Make an exact copy of all the entries below, with the pictures left out.

(Data excerpts)
####################

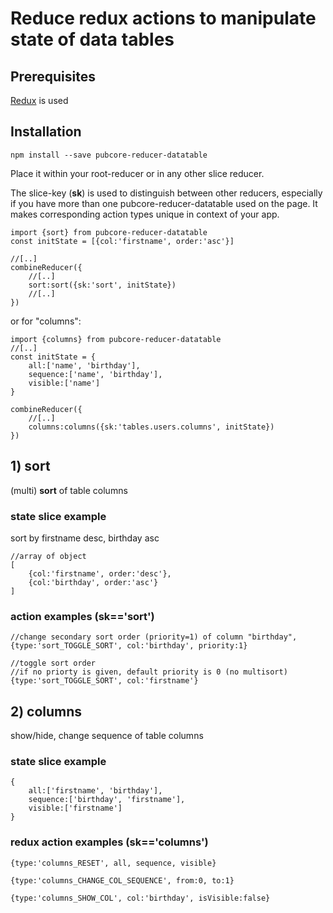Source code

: # Reduce redux actions to manipulate state of data tables

## Prerequisites
[Redux](http://redux.js.org/docs/introduction/) is used


## Installation

	npm install --save pubcore-reducer-datatable

Place it within your root-reducer or in any other slice reducer.

The slice-key (__sk__) is used to distinguish between other reducers,
especially if you have more than one pubcore-reducer-datatable used on the page. It makes corresponding action types unique in context of your app.

	import {sort} from pubcore-reducer-datatable
	const initState = [{col:'firstname', order:'asc'}]

	//[..]
	combineReducer({
		//[..]
		sort:sort({sk:'sort', initState})
		//[..]
	})

or for "columns":

	import {columns} from pubcore-reducer-datatable
	//[..]
	const initState = {
		all:['name', 'birthday'],
		sequence:['name', 'birthday'],
		visible:['name']
	}

	combineReducer({
		//[..]
		columns:columns({sk:'tables.users.columns', initState})
	})


## 1) sort
(multi) __sort__ of table columns

### state slice example
sort by firstname desc, birthday asc

	//array of object
	[
		{col:'firstname', order:'desc'},
		{col:'birthday', order:'asc'}
	]
### action examples (sk=='sort')

	//change secondary sort order (priority=1) of column "birthday",
	{type:'sort_TOGGLE_SORT', col:'birthday', priority:1}

	//toggle sort order
	//if no priorty is given, default priority is 0 (no multisort)
	{type:'sort_TOGGLE_SORT', col:'firstname'}

## 2) columns
show/hide, change sequence of table columns

### state slice example

	{
		all:['firstname', 'birthday'],
		sequence:['birthday', 'firstname'],
		visible:['firstname']
	}

### redux action examples (sk=='columns')

	{type:'columns_RESET', all, sequence, visible}

	{type:'columns_CHANGE_COL_SEQUENCE', from:0, to:1}

	{type:'columns_SHOW_COL', col:'birthday', isVisible:false}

####################

__Reply to the task__
Source code

: # Reduce redux actions to manipulate state of data tables

## Prerequisites
[Redux](http://redux.js.org/docs/introduction/) is used


## Installation

	npm install --save pubcore-reducer-datatable

Place it within your root-reducer or in any other slice reducer.

The slice-key (__sk__) is used to distinguish between other reducers,
especially if you have more than one pubcore-reducer-datatable used on the page. It makes corresponding action types unique in context of your app.

	import {sort} from pubcore-reducer-datatable
	const initState = [{col:'firstname', order:'asc'}]

	//[..]
	combineReducer({
		//[..]
		sort:sort({sk:'sort', initState})
		//[..]
	})

or for "columns":

	import {columns} from pubcore-reducer-datatable
	//[..]
	const initState = {
		all:['name', 'birthday'],
		sequence:['name', 'birthday'],
		visible:['name']
	}

	combineReducer({
		//[..]
		columns:columns({sk:'tables.users.columns', initState})
	})


## 1) sort
(multi) __sort__ of table columns

### state slice example
sort by firstname desc, birthday asc

	//array of object
	[
		{col:'firstname', order:'desc'},
		{col:'birthday', order:'asc'}
	]
### action examples (sk=='sort')

	//change secondary sort order (priority=1) of column "birthday",
	{type:'sort_TOGGLE_SORT', col:'birthday', priority:1}

	//toggle sort order
	//if no priorty is given, default priority is 0 (no multisort)
	{type:'sort_TOGGLE_SORT', col:'firstname'}

## 2) columns
show/hide, change sequence of table columns

### state slice example

	{
		all:['firstname', 'birthday'],
		sequence:['birthday', 'firstname'],
		visible:['firstname']
	}

### redux action examples (sk=='columns')

	{type:'columns_RESET', all, sequence, visible}

	{type:'columns_CHANGE_COL_SEQUENCE', from:0, to:1}

	{type:'columns_SHOW_COL', col:'birthday', isVisible:false}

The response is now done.